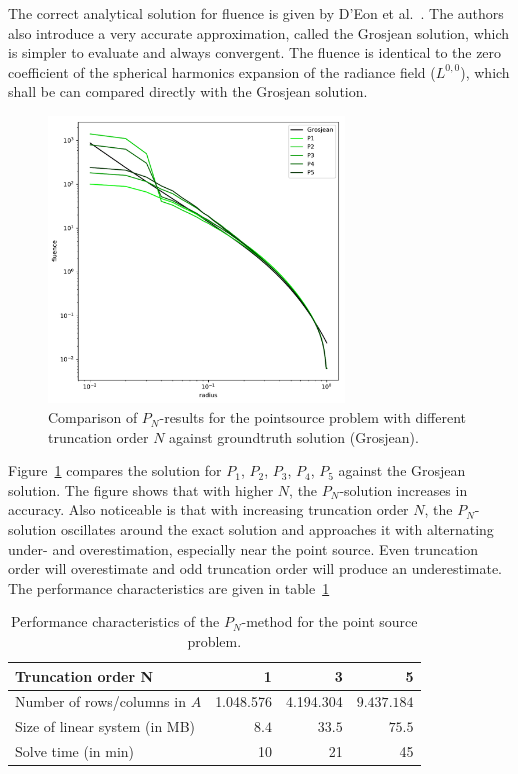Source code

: The correct analytical solution for fluence is given by D'Eon et al.~\cite{dEon11}. The authors also introduce a very accurate approximation, called the Grosjean solution, which is simpler to evaluate and always convergent. The fluence is identical to the zero coefficient of the spherical harmonics expansion of the radiance field ($L^{0,0}$), which shall be can compared directly with the Grosjean solution.
\begin{figure}[h]
\centering
\includegraphics[width=0.7\textwidth]{04_pn_method/results/pointsource_pn.pdf}
\caption{Comparison of $P_N$-results for the pointsource problem with different truncation order $N$ against groundtruth solution (Grosjean).}
\label{fig:pn_results_pointsource_1}
\end{figure}
Figure~\ref{fig:pn_results_pointsource_1} compares the solution for $P_1$, $P_2$, $P_3$, $P_4$, $P_5$ against the Grosjean solution. The figure shows that with higher $N$, the $P_N$-solution increases in accuracy. Also noticeable is that with increasing truncation order $N$, the $P_N$-solution oscillates around the exact solution and approaches it with alternating under- and overestimation, especially near the point source. Even truncation order will overestimate and odd truncation order will produce an underestimate. The performance characteristics are given in table~\ref{tab:results_pointsource}

\begin{table}[!h]
	\centering
	\caption{Performance characteristics of the $P_N$-method for the point source problem.}
	\label{tab:results_pointsource}
	\begin{tabular}{l r r r}
    \hline
	Truncation order \textbf{N}
    & 1 & 3 & 5
    \\
    \hline
    Number of rows/columns in $A$
    & 1.048.576 & 4.194.304 & $9.437.184$
    \\
    Size of linear system (in MB)
    & $8.4$ & $33.5$ & $75.5$
    \\
    Solve time (in min)
    & 10 & 21 & 45
	\end{tabular}
\end{table}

★ ★ ★ ★ ★ ★ ★

• What needs to be done: Filter the records above for the string "problem" and copy each matching line.

• Output for this exercise:
\caption{Comparison of $P_N$-results for the pointsource problem with different truncation order $N$ against groundtruth solution (Grosjean).}
	\caption{Performance characteristics of the $P_N$-method for the point source problem.}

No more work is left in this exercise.